Трудно сейчас разобраться в том, сколько здесь было искреннего самообмана и сколько приспособленчества, душевной трусости, боязни заглянуть в собственную душу. Как горько, как стыдно вспоминать теперь об этом. И как страшно думать, что так и по сей день живут многие миллионы хороших людей по ту сторону железного занавеса!
* * *
Жалею ли я об участи старых большевиков, столь безжалостно истребленных Сталиным? Сочувствую ли я им? Многих из тех, кого я лично знала и кто в частной своей жизни был неплохим человеком, мне просто по-человечески жаль. Но, когда я думаю о старых большевиках как о социальной группе, я не нахожу в своей душе ни жалости, ни сочувствия им.
Конечно, никаких преступлений против партии и государства, в которых их обвиняли, они никогда не совершали и даже в помыслах не имели. Но была за ними другая, более страшная вина — они не только создали это государство, но и безоговорочно поддерживали его чудовищный аппарат бессудных расправ, угнетения, террора, пока этот аппарат не был направлен против них.

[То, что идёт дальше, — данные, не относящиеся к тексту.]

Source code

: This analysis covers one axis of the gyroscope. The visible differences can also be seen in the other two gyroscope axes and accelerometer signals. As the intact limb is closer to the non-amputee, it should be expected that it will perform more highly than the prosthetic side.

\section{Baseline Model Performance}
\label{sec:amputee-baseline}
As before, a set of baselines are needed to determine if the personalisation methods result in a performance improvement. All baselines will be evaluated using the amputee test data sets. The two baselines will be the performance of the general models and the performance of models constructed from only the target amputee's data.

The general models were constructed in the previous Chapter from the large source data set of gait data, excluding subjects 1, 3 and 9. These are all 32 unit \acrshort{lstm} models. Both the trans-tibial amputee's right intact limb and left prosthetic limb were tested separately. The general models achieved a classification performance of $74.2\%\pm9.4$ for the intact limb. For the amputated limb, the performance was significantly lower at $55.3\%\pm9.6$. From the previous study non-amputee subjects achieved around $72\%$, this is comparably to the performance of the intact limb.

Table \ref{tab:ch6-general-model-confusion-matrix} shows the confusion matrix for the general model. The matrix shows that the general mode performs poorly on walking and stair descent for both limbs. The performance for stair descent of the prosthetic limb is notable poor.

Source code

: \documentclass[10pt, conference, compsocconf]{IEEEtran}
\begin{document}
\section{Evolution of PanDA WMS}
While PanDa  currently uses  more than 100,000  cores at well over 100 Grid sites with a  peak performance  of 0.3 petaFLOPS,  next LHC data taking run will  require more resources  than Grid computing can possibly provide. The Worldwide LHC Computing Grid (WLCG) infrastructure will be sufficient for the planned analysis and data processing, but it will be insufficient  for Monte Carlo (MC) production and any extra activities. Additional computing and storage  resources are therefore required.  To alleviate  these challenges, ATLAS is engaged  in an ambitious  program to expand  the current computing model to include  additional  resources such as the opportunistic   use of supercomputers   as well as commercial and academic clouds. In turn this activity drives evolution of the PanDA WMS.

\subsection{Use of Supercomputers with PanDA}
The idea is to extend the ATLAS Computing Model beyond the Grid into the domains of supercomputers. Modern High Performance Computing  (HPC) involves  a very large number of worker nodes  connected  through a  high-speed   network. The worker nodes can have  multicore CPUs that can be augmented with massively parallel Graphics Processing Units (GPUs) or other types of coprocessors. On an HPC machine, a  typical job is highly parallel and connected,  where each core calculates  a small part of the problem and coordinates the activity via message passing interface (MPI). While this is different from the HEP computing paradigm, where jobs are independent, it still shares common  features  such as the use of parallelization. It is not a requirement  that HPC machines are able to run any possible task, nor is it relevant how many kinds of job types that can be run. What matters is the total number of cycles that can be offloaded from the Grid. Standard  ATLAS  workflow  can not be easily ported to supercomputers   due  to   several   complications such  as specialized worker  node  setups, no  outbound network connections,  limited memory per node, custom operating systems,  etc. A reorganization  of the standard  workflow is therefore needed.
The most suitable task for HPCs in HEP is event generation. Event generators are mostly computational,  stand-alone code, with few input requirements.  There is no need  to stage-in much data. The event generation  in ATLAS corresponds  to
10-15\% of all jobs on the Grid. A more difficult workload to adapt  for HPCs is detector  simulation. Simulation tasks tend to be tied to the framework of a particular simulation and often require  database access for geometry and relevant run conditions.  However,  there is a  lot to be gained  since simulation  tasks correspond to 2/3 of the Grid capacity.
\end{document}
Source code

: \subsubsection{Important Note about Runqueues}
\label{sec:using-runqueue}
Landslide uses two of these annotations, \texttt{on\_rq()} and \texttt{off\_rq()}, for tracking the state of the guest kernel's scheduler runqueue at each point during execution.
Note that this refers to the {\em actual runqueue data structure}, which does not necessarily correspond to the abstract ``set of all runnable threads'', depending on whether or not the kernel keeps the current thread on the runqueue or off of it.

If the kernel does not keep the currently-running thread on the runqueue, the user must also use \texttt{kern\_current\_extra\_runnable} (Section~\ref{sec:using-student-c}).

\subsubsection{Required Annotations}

Я не религиозна в обычном смысле этого слова, но есть в моей душе неистребимая вера в какую-то Высшую Справедливость, в то, что «воздастся коемуждо по делом его». Когда Сталин уничтожал одно поколение чекистов вслед за другим, когда погибли жалкой смертью Берия и кое-кто из его сотрудников, не было в наших душах жалости и сочувствия к ним. Я видела в этом проявление Высшей Справедливости.
И если можно вообще применять слово «справедливость» к делам советских органов госбезопасности, то, быть может, истребление старых большевиков было в каком-то смысле самой справедливой из всех совершенных ими несправедливостей. Старые большевики это чудовище создали, они от него и погибли. Tu Fas voulu, George Dandin!